January 29, 2013
Leaving A Program 'Better than You Found It': Dedication Honors Copenhaver
A packed audience filled a second-story auditorium late Tuesday afternoon as band alumni and friends gathered to celebrate the Copenhaver Band Hall Dedication Ceremony. The combined dance/band building on Sumter Street opened in 2009, with the Marching Band enjoying spacious confines on the second floor as well as a practice field outside.
As the beloved director of USC Bands for 34 years before retirement in 2010,
James Copenhaver did something a year later that
School of Music Dean
Tayloe Harding calls “one of the ultimate things a world-class person can do.” Copenhaver’s $1 million bequest to fund band scholarships in perpetuity was an act of generosity befitting a dedicated public servant who put his life into his work.
University President
Harris Pastides said Copenhaver’s illustrious band legacy put the “Mighty Sound of the Southeast” on the map, and allowed for that legacy to continue through the hiring of internationally renowned band director
Scott Weiss.

“Naturally, marching bands reflect the spirit of a University,” Pastides said. “That’s why we have a great band, if I may say, and why we have a great University: We feed off each other.”
“Alums are the reason we have this building,” Harding said. “Alums are the reason that the building will go on forever.”
Humble as ever, Copenhaver said he left USC Bands “in wonderful hands.” “Collectively, this isn’t the Copenhaver Band building,” he said. “It’s the Copenhaver band family.”
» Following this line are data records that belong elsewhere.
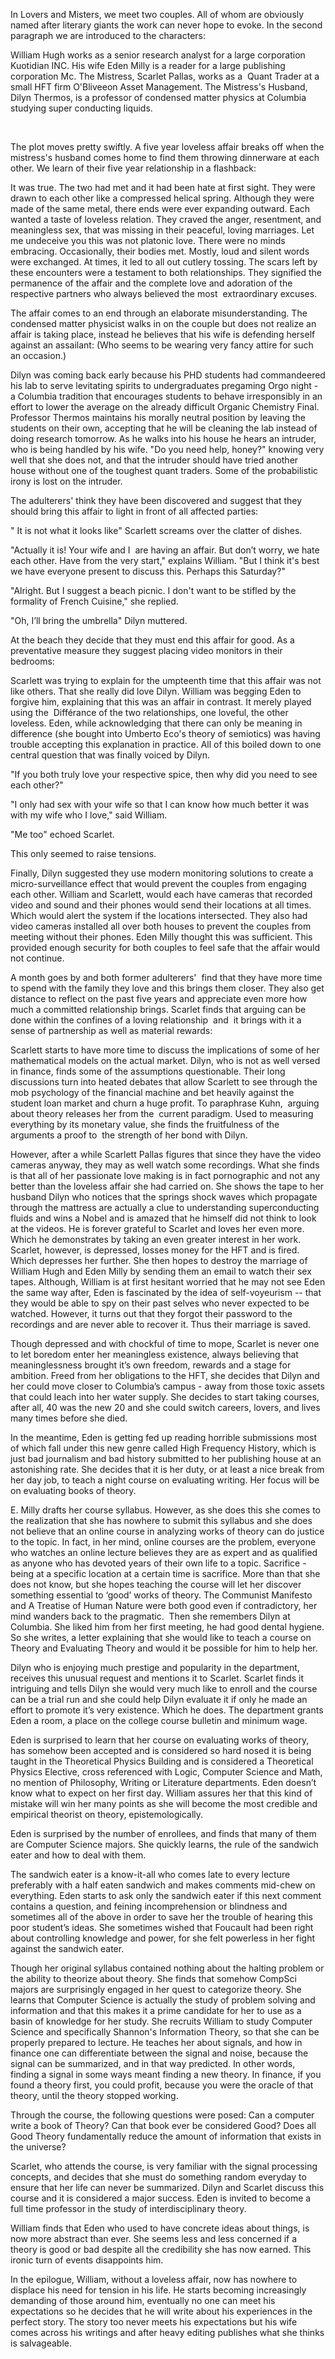 <span class="c2">In Lovers and Misters, we meet two couples. All of whom are obviously named after literary giants the work can never hope to evoke. In the second paragraph we are introduced to the characters: </span>

<span class="c1"></span>

<span class="c2">William Hugh works as a senior research analyst for a large corporation Kuotidian INC. His wife Eden Milly is a reader for a large publishing corporation Mc. The Mistress, Scarlet Pallas, works as a  Quant Trader at a small HFT firm O'Bliveeon Asset Management. The Mistress's Husband, Dilyn Thermos, is a professor of condensed matter physics at Columbia studying super conducting liquids. </span>

<span class="c1">​</span>

<span class="c2">T</span><span class="c1">he plot moves pretty swiftly. A five year loveless affair breaks off when the </span><span class="c2">mistress's</span><span class="c1"> husband comes home to find them throwing dinnerware at each other. We </span><span class="c2">learn of their </span><span class="c1">five year relationship in a flashbac</span><span class="c2">k</span><span class="c1">:</span>

<span class="c0"></span>

<span class="c2">It was true. The two had met and it had been hate at first sight. They were drawn to each other like a compressed helical spring. Although they were made of the same metal, there ends were ever expanding outward. Each wanted a taste of loveless relation. They craved the anger, resentment, and meaningless sex, that was missing in their peaceful, loving marriages. Let me undeceive you this was not platonic love. There were no minds embracing. Occasionally, their bodies met. Mostly, loud and silent words were exchanged. At times, it led to all out cutlery tossing. The scars left by these encounters were a testament to both relationships. They signified the permanence of the affair and the complete love and adoration of the respective partners who always believed the most  extraordinary excuses. </span>

<span class="c1"></span>

<span class="c1">Th</span><span class="c2">e affair comes to an end through an elaborate misunderstanding.</span><span class="c2"> T</span><span class="c1">he condensed matter physicist </span><span class="c2">walks in on the couple but </span><span class="c1">does n</span><span class="c2">o</span><span class="c1">t </span><span class="c2">realize </span><span class="c1">an affair is taking place, instead </span><span class="c1">he believes </span><span class="c1">that </span><span class="c1">his wife</span><span class="c1"> is </span><span class="c1">defending herself against an assailant: (Who seems to be wearing very fancy attire for such an occasion.)</span>

<span class="c2"></span>

<span class="c2">Dilyn was coming back early because his PHD students had commandeered his lab to serve levitating spirits to undergraduates pregaming Orgo night - a Columbia tradition that encourages students to behave irresponsibly in an effort to lower the average on the already difficult Organic Chemistry Final. Professor Thermos maintains his morally neutral position by leaving the students on their own, accepting that he will be cleaning the lab instead of doing research tomorrow. As he walks into his house he hears an intruder, who is being handled by his wife. "Do you need help, honey?" knowing very well that she does not, and that the intruder should have tried another house without one of the toughest quant traders. Some of the probabilistic irony is lost on the intruder. </span>

<span class="c2"></span>

<span class="c1">The adulterers' think they have been discovered and suggest that they should bring this affair to light in front of all affected parties:</span>

<span class="c2"></span>

<span class="c2">" It is not what it</span><span class="c2"> looks like</span><span class="c2">" Scarlett screams over the clatter of dishes.</span>

<span class="c2">"Actually it is! Your wife and I  are having an affair. But don’t worry, we hate each other. Have from the very start," explains William. "But I think it's best we have everyone present to discuss this. Perhaps this Saturday?"</span>

<span class="c2">"Alright. But I suggest a beach picnic. I don't want to be stifled by the formality of French Cuisine," she replied.</span>

<span class="c2">"Oh, I’ll bring the umbrella" Dilyn muttered.</span>

<span class="c0"></span>

<span class="c0">​</span><span class="c1">At the beach they decide that they must end this affair for good. As a preventative measure they suggest placing video monitors in their bedrooms:</span>

<span class="c2"></span>

<span class="c2">Scarlett was trying to explain for the umpteenth time that this affair was not like others. That she really did love Dilyn. William was begging Eden to forgive him, explaining that this was an affair in contrast. It merely played using the  Différance of the two relationships, one loveful, the other loveless. Eden, while acknowledging that there can only be meaning in difference (she bought into Umberto Eco's theory of semiotics) was having trouble accepting this explanation in practice. All of this boiled down to one central question that was finally voiced by Dilyn.</span>

<span class="c2">"If you both truly love your respective spice, then why did you need to see each other?"</span>

<span class="c2">"I only had sex with your wife so that I can know how much better it was with my wife who I love," said William.</span>

<span class="c2">"Me too" echoed Scarlet.</span>

<span class="c2">This only seemed to raise tensions.</span>

<span class="c2">Finally, Dilyn suggested they use modern monitoring solutions to create a micro-surveillance effect that would prevent the couples from engaging each other. William and Scarlett, would each have cameras that recorded video and sound and their phones would send their locations at all times. Which would alert the system if the locations intersected. They also had video cameras installed all over both houses to prevent the couples from meeting without their phones. Eden Milly thought this was sufficient. This provided enough security for both couples to feel safe that the affair would not continue.</span>

<span class="c0"></span>

<span class="c1">A month goes by and both former adulterers'  find that they have more time to spend with the family they love and this brings them closer. They also get distance to reflect on the past five years and appreciate even more how much a committed relationship brings. Scarlet finds that arguing can be done within the confines of a loving relationship  and  it brings with it a sense of partnership as well as material rewards:</span>

<span class="c2"></span>

<span class="c2">Scarlett starts to have more time to discuss the implications of some of her mathematical models on the actual market. Dilyn, who is not as well versed in finance, finds some of the assumptions questionable. Their long discussions turn into heated debates that allow Scarlett to see through the mob psychology of the financial machine and bet heavily against the student loan market and churn a huge profit. To paraphrase Kuhn,  arguing about theory releases her from the  current paradigm. Used to measuring everything by its monetary value, she finds the fruitfulness of the arguments a proof to  the strength of her bond with Dilyn. </span>

<span class="c0"></span>

<span class="c2">However, after a while Scarlett Pallas figures that since they have the video cameras anyway, they may as well watch some recordings. What she finds is that all of her passionate love making is in fact pornographic and not any better than the loveless affair she had carried on. She shows the tape to her husband Dilyn who notices that the springs shock waves which propagate through the mattress are actually a clue to understanding superconducting fluids and wins a Nobel and is amazed that he himself did not think to look at the videos. He is forever grateful to Scarlet and loves her even more. Which he demonstrates by taking an even greater interest in her work. Scarlet, however, is depressed, losses money for the HFT and is fired. Which depresses her further. She then hopes to destroy the marriage of William Hugh and Eden Milly by sending them an email to watch their sex tapes. Although, William is at first hesitant worried that he may not see Eden the same way after, Eden is fascinated by the idea of self-voyeurism -- that they would be able to spy on their past selves who never expected to be watched. However, it turns out that they forgot their password to the recordings and are never able to recover it. Thus their marriage is saved.</span>

<span class="c2"></span>

<span class="c3 c2">Though depressed and with chockful of time to mope, Scarlet is never one to let boredom enter her meaningless existence, always believing that meaninglessness brought it’s own freedom, rewards and a stage for ambition. Freed from her obligations to the HFT, she decides that Dilyn and her could move closer to Columbia’s campus - away from those toxic assets that could leach into her water supply. She decides to start taking courses, after all, 40 was the new 20 and she could switch careers, lovers, and lives many times before she died. </span>

<span class="c3 c2"></span>

<span class="c2">In the meantime, Eden is getting fed up reading horrible submissions most of which fall under this new genre called High Frequency History, which is just bad journalism and bad history submitted to her publishing house at an astonishing rate. She decides that it is her duty, or at least a nice break from her day job, to teach a night course on evaluating writing. Her focus will be on evaluating books of theory. </span>

<span class="c3 c2"></span>

<span class="c2 c3">E. Milly drafts her course syllabus. However, as she does this she comes to the realization that she has nowhere to submit this syllabus and she does not believe that an online course in analyzing works of theory can do justice to the topic. In fact, in her mind, online courses are the problem, everyone who watches an online lecture believes they are as expert and as qualified as anyone who has devoted years of their own life to a topic. Sacrifice - being at a specific location at a certain time is sacrifice. More than that she does not know, but she hopes teaching the course will let her discover something essential to ‘good’ works of theory. The Communist Manifesto and A Treatise of Human Nature were both good even if contradictory, her mind wanders back to the pragmatic.  Then she remembers Dilyn at Columbia. She liked him from her first meeting, he had good dental hygiene. So she writes, a letter explaining that she would like to teach a course on Theory and Evaluating Theory and would it be possible for him to help her. </span>

<span class="c3 c2"></span>

<span class="c2">Dilyn who is enjoying much prestige and popularity in the department, receives this unusual request and mentions it to Scarlet. Scarlet finds it intriguing and tells Dilyn she would very much like to enroll and the course can be a trial run and she could help Dilyn evaluate it if only he made an effort to promote it’s very existence. Which he does. The department grants Eden a room, a place on the college course bulletin and minimum wage.</span>

<span class="c2"></span>

<span class="c2">Eden is surprised to learn that her course on evaluating works of theory, has somehow been accepted and is considered so hard nosed it is being taught in the Theoretical Physics Building and is considered a Theoretical Physics Elective, cross referenced with Logic, Computer Science and Math, no mention of Philosophy, Writing or Literature departments. Eden doesn’t know what to expect on her first day. William assures her that this kind of mistake will win her many points as she will become the most credible and empirical theorist on theory, epistemologically. </span>

<span class="c2"></span>

<span class="c2">Eden is surprised by the number of enrollees, and finds that many of them are Computer Science majors. She quickly learns, the rule of the sandwich eater and how to deal with them. </span>

<span class="c3 c2"></span>

<span class="c3 c2">The sandwich eater is a know-it-all who comes late to every lecture preferably with a half eaten sandwich and makes comments mid-chew on everything. Eden starts to ask only the sandwich eater if this next comment contains a question, and feining incomprehension or blindness and sometimes all of the above in order to save her the trouble of hearing this poor student’s ideas. She sometimes wished that Foucault had been right about controlling knowledge and power, for she felt powerless in her fight against the sandwich eater. </span>

<span class="c2">Though her original syllabus contained nothing about the halting problem or the ability to theorize about theory. She finds that somehow CompSci majors are surprisingly engaged in her quest to categorize theory. She learns that Computer Science is actually the study of problem solving and information and that this makes it a prime candidate for her to use as a basin of knowledge for her study. She recruits William to study Computer Science and specifically Shannon's Information Theory, so that she can be properly prepared to lecture. He teaches her about signals, and how in finance one can differentiate between the signal and noise, because the signal can be summarized, and in that way predicted. In other words, finding a signal in some ways meant finding a new theory. In finance, if you found a theory first, you could profit, because you were the oracle of that theory, until the theory stopped working. </span>

<span class="c2">Through the course, the following questions were posed: Can a computer write a book of Theory? Can that book ever be considered Good? Does all Good Theory fundamentally reduce the amount of information that exists in the universe? </span>

<span class="c2">Scarlet, who attends the course, is very familiar with the signal processing concepts, and decides that she must do something random everyday to ensure that her life can never be summarized. Dilyn and Scarlet discuss this course and it is considered a major success. Eden is invited to become a full time professor in the study of interdisciplinary theory. </span>

<span class="c2">William finds that Eden who used to have concrete ideas about things, is now more abstract than ever. She seems less and less concerned if a theory is good or bad despite all the credibility she has now earned. This ironic turn of events disappoints him.</span>

<span class="c3 c2"></span>

<span class="c2">In the epilogue, William, without a loveless affair, now has nowhere to displace his need for tension in his life. He starts becoming increasingly demanding of those around him, eventually no one can meet his expectations so he decides that he will write about his experiences in the perfect story. The story too never meets his expectations but his wife comes across his writings and after heavy editing publishes what she thinks is salvageable.  </span>

<span class="c2"></span>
Harding offered “two crystallizing moments” involving School of Music alumni that framed recent events leading to Tuesday’s dedication. First, alumni generated gifts to endow the James K. Copenhaver Alumni Band Scholarship fund. And second, during a packed SC Music Educators Association conference in 2010—what was Copenhaver’s last concert to direct—everyone in the packed ballroom audience stood when asked by the session chair “who” had been impacted by Copehaver’s teaching and overall musical legacy.
“That was one of those
Jadeveon Clowney moments at that time … it was truly one of those ‘I cannot believe what I’m watching moments,’” Harding said. “No one that was there that day will ever forget it. It moved Jim as well; it moved all of us.”
“No matter how many generations of students come through this school and learn in this building, Jim Copenhaver’s legacy will live on strong and vibrant,” said junior
Chase Harding, a music and business major in the South Carolina Honors College, and a recent recipient of the James K. Copenhaver Alumni Band Scholarship.
The School of Music continues to collect gifts in Copenhaver’s honor, Harding said. There are naming opportunities in Copenhaver Band Hall that will be exercised through donor generosity, with one such opportunity already taken. USC band alumnus
Matthew McCord of Atlanta, a trumpet player who cherished his time with Copenhaver because “he believed in me,” provided a generous gift in his mentor’s honor resulting in the James K. Copenhaver Lobby.
“I think the most significant monuments he (Copenhaver) leaves behind are those in the hearts and souls for generations to come who are better because they knew him,” McCord said.